(Beginning of DATA RECORDS)
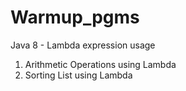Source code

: # Warmup_pgms

Java 8 - Lambda expression usage

1. Arithmetic Operations using Lambda
2. Sorting List using Lambda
(End of DATA RECORDS)
> **WHAT IS NEEDED**:
All lines above containing the string "using": copy each one.

> **RESULT OF THE EXERCISE**:
1. Arithmetic Operations using Lambda
2. Sorting List using Lambda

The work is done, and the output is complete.